#### WHAT TO DO:
Leave the pictures aside and give back every entry below word for word.

(Stored data)
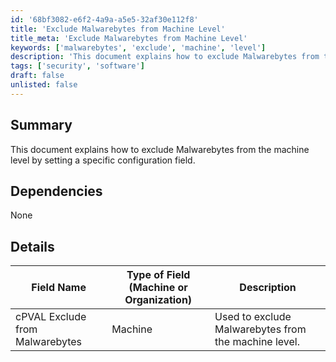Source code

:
 ```yaml
---
id: '68bf3082-e6f2-4a9a-a5e5-32af30e112f8'
title: 'Exclude Malwarebytes from Machine Level'
title_meta: 'Exclude Malwarebytes from Machine Level'
keywords: ['malwarebytes', 'exclude', 'machine', 'level']
description: 'This document explains how to exclude Malwarebytes from the machine level by setting a specific configuration field. It provides details on the relevant field name and its usage within the system.'
tags: ['security', 'software']
draft: false
unlisted: false
---
```


## Summary

This document explains how to exclude Malwarebytes from the machine level by setting a specific configuration field.

## Dependencies

None

## Details

| Field Name                          | Type of Field (Machine or Organization) | Description                                      |
|-------------------------------------|------------------------------------------|--------------------------------------------------|
| cPVAL Exclude from Malwarebytes     | Machine                                  | Used to exclude Malwarebytes from the machine level. |
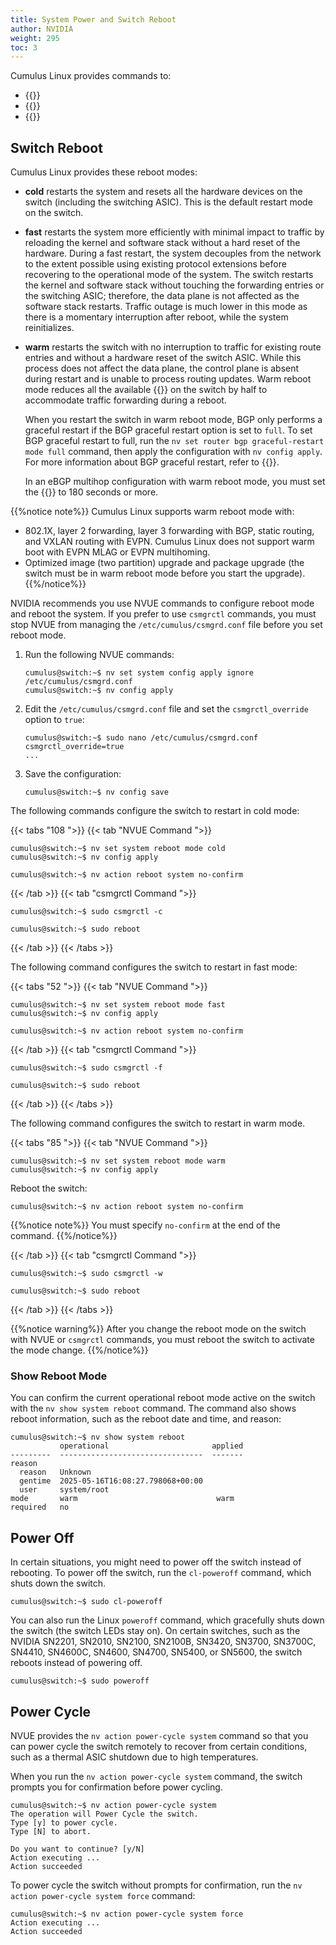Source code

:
```yaml
---
title: System Power and Switch Reboot
author: NVIDIA
weight: 295
toc: 3
---
```

Cumulus Linux provides commands to:
- {{<link url="#switch-reboot" text="Reboot the switch">}}
- {{<link url="#power-off" text="Power off the switch">}}
- {{<link url="#power-cycle" text="Power cycle the switch">}}

## Switch Reboot

Cumulus Linux provides these reboot modes:
- **cold** restarts the system and resets all the hardware devices on the switch (including the switching ASIC). This is the default restart mode on the switch.
- **fast** restarts the system more efficiently with minimal impact to traffic by reloading the kernel and software stack without a hard reset of the hardware. During a fast restart, the system decouples from the network to the extent possible using existing protocol extensions before recovering to the operational mode of the system. The switch restarts the kernel and software stack without touching the forwarding entries or the switching ASIC; therefore, the data plane is not affected as the software stack restarts. Traffic outage is much lower in this mode as there is a momentary interruption after reboot, while the system reinitializes.
- **warm** restarts the switch with no interruption to traffic for existing route entries and without a hardware reset of the switch ASIC. While this process does not affect the data plane, the control plane is absent during restart and is unable to process routing updates. Warm reboot mode reduces all the available {{<link title="Forwarding Table Size and Profiles" text="forwarding table entries">}} on the switch by half to accommodate traffic forwarding during a reboot.

  When you restart the switch in warm reboot mode, BGP only performs a graceful restart if the BGP graceful restart option is set to `full`. To set BGP graceful restart to full, run the `nv set router bgp graceful-restart mode full` command, then apply the configuration with `nv config apply`. For more information about BGP graceful restart, refer to {{<link url="Optional-BGP-Configuration/#graceful-bgp-restart" text="Optional BGP Configuration">}}.

  In an eBGP multihop configuration with warm reboot mode, you must set the {{<link url="Optional-BGP-Configuration/#restart-timers" text="BGP graceful restart timer">}} to 180 seconds or more.

{{%notice note%}}
Cumulus Linux supports warm reboot mode with:
- 802.1X, layer 2 forwarding, layer 3 forwarding with BGP, static routing, and VXLAN routing with EVPN. Cumulus Linux does not support warm boot with EVPN MLAG or EVPN multihoming.
- Optimized image (two partition) upgrade and package upgrade (the switch must be in warm reboot mode before you start the upgrade).
{{%/notice%}}

NVIDIA recommends you use NVUE commands to configure reboot mode and reboot the system. If you prefer to use `csmgrctl` commands, you must stop NVUE from managing the `/etc/cumulus/csmgrd.conf` file before you set reboot mode.

1. Run the following NVUE commands:

   ```
   cumulus@switch:~$ nv set system config apply ignore /etc/cumulus/csmgrd.conf
   cumulus@switch:~$ nv config apply
   ```

2. Edit the `/etc/cumulus/csmgrd.conf` file and set the `csmgrctl_override` option to `true`:

   ```
   cumulus@switch:~$ sudo nano /etc/cumulus/csmgrd.conf
   csmgrctl_override=true
   ...
   ```

3. Save the configuration:

   ```
   cumulus@switch:~$ nv config save
   ```

The following commands configure the switch to restart in cold mode:

{{< tabs "108 ">}}
{{< tab "NVUE Command ">}}

```
cumulus@switch:~$ nv set system reboot mode cold
cumulus@switch:~$ nv config apply
```

```
cumulus@switch:~$ nv action reboot system no-confirm
```

{{< /tab >}}
{{< tab "csmgrctl Command ">}}

```
cumulus@switch:~$ sudo csmgrctl -c
```

```
cumulus@switch:~$ sudo reboot
```

{{< /tab >}}
{{< /tabs >}}

The following command configures the switch to restart in fast mode:

{{< tabs "52 ">}}
{{< tab "NVUE Command ">}}

```
cumulus@switch:~$ nv set system reboot mode fast
cumulus@switch:~$ nv config apply
```

```
cumulus@switch:~$ nv action reboot system no-confirm
```

{{< /tab >}}
{{< tab "csmgrctl Command ">}}

```
cumulus@switch:~$ sudo csmgrctl -f
```

```
cumulus@switch:~$ sudo reboot
```

{{< /tab >}}
{{< /tabs >}}

The following command configures the switch to restart in warm mode.

{{< tabs "85 ">}}
{{< tab "NVUE Command ">}}

```
cumulus@switch:~$ nv set system reboot mode warm
cumulus@switch:~$ nv config apply
```

Reboot the switch:

```
cumulus@switch:~$ nv action reboot system no-confirm
```

{{%notice note%}}
You must specify `no-confirm` at the end of the command.
{{%/notice%}}

{{< /tab >}}
{{< tab "csmgrctl Command ">}}

```
cumulus@switch:~$ sudo csmgrctl -w
```

```
cumulus@switch:~$ sudo reboot
```

{{< /tab >}}
{{< /tabs >}}

{{%notice warning%}}
After you change the reboot mode on the switch with NVUE or `csmgrctl` commands, you must reboot the switch to activate the mode change.
{{%/notice%}}

### Show Reboot Mode

You can confirm the current operational reboot mode active on the switch with the `nv show system reboot` command. The command also shows reboot information, such as the reboot date and time, and reason:

```
cumulus@switch:~$ nv show system reboot
           operational                       applied
---------  --------------------------------  -------
reason                                              
  reason   Unknown                                  
  gentime  2025-05-16T16:08:27.798068+00:00         
  user     system/root                              
mode       warm                               warm   
required   no
```

## Power Off

In certain situations, you might need to power off the switch instead of rebooting. To power off the switch, run the `cl-poweroff` command, which shuts down the switch.

```
cumulus@switch:~$ sudo cl-poweroff
```

You can also run the Linux `poweroff` command, which gracefully shuts down the switch (the switch LEDs stay on). On certain switches, such as the NVIDIA SN2201, SN2010, SN2100, SN2100B, SN3420, SN3700, SN3700C, SN4410, SN4600C, SN4600, SN4700, SN5400, or SN5600, the switch reboots instead of powering off.

```
cumulus@switch:~$ sudo poweroff
```

## Power Cycle

NVUE provides the `nv action power-cycle system` command so that you can power cycle the switch remotely to recover from certain conditions, such as a thermal ASIC shutdown due to high temperatures.

When you run the `nv action power-cycle system` command, the switch prompts you for confirmation before power cycling.

```
cumulus@switch:~$ nv action power-cycle system
The operation will Power Cycle the switch.
Type [y] to power cycle.
Type [N] to abort.

Do you want to continue? [y/N]  
Action executing ... 
Action succeeded 
```

To power cycle the switch without prompts for confirmation, run the `nv action power-cycle system force` command:

```
cumulus@switch:~$ nv action power-cycle system force 
Action executing ... 
Action succeeded
```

#### RESULT BELOW:
Source code

:
 ```yaml
---
id: '68bf3082-e6f2-4a9a-a5e5-32af30e112f8'
title: 'Exclude Malwarebytes from Machine Level'
title_meta: 'Exclude Malwarebytes from Machine Level'
keywords: ['malwarebytes', 'exclude', 'machine', 'level']
description: 'This document explains how to exclude Malwarebytes from the machine level by setting a specific configuration field. It provides details on the relevant field name and its usage within the system.'
tags: ['security', 'software']
draft: false
unlisted: false
---
```


## Summary

This document explains how to exclude Malwarebytes from the machine level by setting a specific configuration field.

## Dependencies

None

## Details

| Field Name                          | Type of Field (Machine or Organization) | Description                                      |
|-------------------------------------|------------------------------------------|--------------------------------------------------|
| cPVAL Exclude from Malwarebytes     | Machine                                  | Used to exclude Malwarebytes from the machine level. |
Source code

:
```yaml
---
title: System Power and Switch Reboot
author: NVIDIA
weight: 295
toc: 3
---
```

Cumulus Linux provides commands to:
- {{<link url="#switch-reboot" text="Reboot the switch">}}
- {{<link url="#power-off" text="Power off the switch">}}
- {{<link url="#power-cycle" text="Power cycle the switch">}}

## Switch Reboot

Cumulus Linux provides these reboot modes:
- **cold** restarts the system and resets all the hardware devices on the switch (including the switching ASIC). This is the default restart mode on the switch.
- **fast** restarts the system more efficiently with minimal impact to traffic by reloading the kernel and software stack without a hard reset of the hardware. During a fast restart, the system decouples from the network to the extent possible using existing protocol extensions before recovering to the operational mode of the system. The switch restarts the kernel and software stack without touching the forwarding entries or the switching ASIC; therefore, the data plane is not affected as the software stack restarts. Traffic outage is much lower in this mode as there is a momentary interruption after reboot, while the system reinitializes.
- **warm** restarts the switch with no interruption to traffic for existing route entries and without a hardware reset of the switch ASIC. While this process does not affect the data plane, the control plane is absent during restart and is unable to process routing updates. Warm reboot mode reduces all the available {{<link title="Forwarding Table Size and Profiles" text="forwarding table entries">}} on the switch by half to accommodate traffic forwarding during a reboot.

  When you restart the switch in warm reboot mode, BGP only performs a graceful restart if the BGP graceful restart option is set to `full`. To set BGP graceful restart to full, run the `nv set router bgp graceful-restart mode full` command, then apply the configuration with `nv config apply`. For more information about BGP graceful restart, refer to {{<link url="Optional-BGP-Configuration/#graceful-bgp-restart" text="Optional BGP Configuration">}}.

  In an eBGP multihop configuration with warm reboot mode, you must set the {{<link url="Optional-BGP-Configuration/#restart-timers" text="BGP graceful restart timer">}} to 180 seconds or more.

{{%notice note%}}
Cumulus Linux supports warm reboot mode with:
- 802.1X, layer 2 forwarding, layer 3 forwarding with BGP, static routing, and VXLAN routing with EVPN. Cumulus Linux does not support warm boot with EVPN MLAG or EVPN multihoming.
- Optimized image (two partition) upgrade and package upgrade (the switch must be in warm reboot mode before you start the upgrade).
{{%/notice%}}

NVIDIA recommends you use NVUE commands to configure reboot mode and reboot the system. If you prefer to use `csmgrctl` commands, you must stop NVUE from managing the `/etc/cumulus/csmgrd.conf` file before you set reboot mode.

1. Run the following NVUE commands:

   ```
   cumulus@switch:~$ nv set system config apply ignore /etc/cumulus/csmgrd.conf
   cumulus@switch:~$ nv config apply
   ```

2. Edit the `/etc/cumulus/csmgrd.conf` file and set the `csmgrctl_override` option to `true`:

   ```
   cumulus@switch:~$ sudo nano /etc/cumulus/csmgrd.conf
   csmgrctl_override=true
   ...
   ```

3. Save the configuration:

   ```
   cumulus@switch:~$ nv config save
   ```

The following commands configure the switch to restart in cold mode:

{{< tabs "108 ">}}
{{< tab "NVUE Command ">}}

```
cumulus@switch:~$ nv set system reboot mode cold
cumulus@switch:~$ nv config apply
```

```
cumulus@switch:~$ nv action reboot system no-confirm
```

{{< /tab >}}
{{< tab "csmgrctl Command ">}}

```
cumulus@switch:~$ sudo csmgrctl -c
```

```
cumulus@switch:~$ sudo reboot
```

{{< /tab >}}
{{< /tabs >}}

The following command configures the switch to restart in fast mode:

{{< tabs "52 ">}}
{{< tab "NVUE Command ">}}

```
cumulus@switch:~$ nv set system reboot mode fast
cumulus@switch:~$ nv config apply
```

```
cumulus@switch:~$ nv action reboot system no-confirm
```

{{< /tab >}}
{{< tab "csmgrctl Command ">}}

```
cumulus@switch:~$ sudo csmgrctl -f
```

```
cumulus@switch:~$ sudo reboot
```

{{< /tab >}}
{{< /tabs >}}

The following command configures the switch to restart in warm mode.

{{< tabs "85 ">}}
{{< tab "NVUE Command ">}}

```
cumulus@switch:~$ nv set system reboot mode warm
cumulus@switch:~$ nv config apply
```

Reboot the switch:

```
cumulus@switch:~$ nv action reboot system no-confirm
```

{{%notice note%}}
You must specify `no-confirm` at the end of the command.
{{%/notice%}}

{{< /tab >}}
{{< tab "csmgrctl Command ">}}

```
cumulus@switch:~$ sudo csmgrctl -w
```

```
cumulus@switch:~$ sudo reboot
```

{{< /tab >}}
{{< /tabs >}}

{{%notice warning%}}
After you change the reboot mode on the switch with NVUE or `csmgrctl` commands, you must reboot the switch to activate the mode change.
{{%/notice%}}

### Show Reboot Mode

You can confirm the current operational reboot mode active on the switch with the `nv show system reboot` command. The command also shows reboot information, such as the reboot date and time, and reason:

```
cumulus@switch:~$ nv show system reboot
           operational                       applied
---------  --------------------------------  -------
reason                                              
  reason   Unknown                                  
  gentime  2025-05-16T16:08:27.798068+00:00         
  user     system/root                              
mode       warm                               warm   
required   no
```

## Power Off

In certain situations, you might need to power off the switch instead of rebooting. To power off the switch, run the `cl-poweroff` command, which shuts down the switch.

```
cumulus@switch:~$ sudo cl-poweroff
```

You can also run the Linux `poweroff` command, which gracefully shuts down the switch (the switch LEDs stay on). On certain switches, such as the NVIDIA SN2201, SN2010, SN2100, SN2100B, SN3420, SN3700, SN3700C, SN4410, SN4600C, SN4600, SN4700, SN5400, or SN5600, the switch reboots instead of powering off.

```
cumulus@switch:~$ sudo poweroff
```

## Power Cycle

NVUE provides the `nv action power-cycle system` command so that you can power cycle the switch remotely to recover from certain conditions, such as a thermal ASIC shutdown due to high temperatures.

When you run the `nv action power-cycle system` command, the switch prompts you for confirmation before power cycling.

```
cumulus@switch:~$ nv action power-cycle system
The operation will Power Cycle the switch.
Type [y] to power cycle.
Type [N] to abort.

Do you want to continue? [y/N]  
Action executing ... 
Action succeeded 
```

To power cycle the switch without prompts for confirmation, run the `nv action power-cycle system force` command:

```
cumulus@switch:~$ nv action power-cycle system force 
Action executing ... 
Action succeeded
```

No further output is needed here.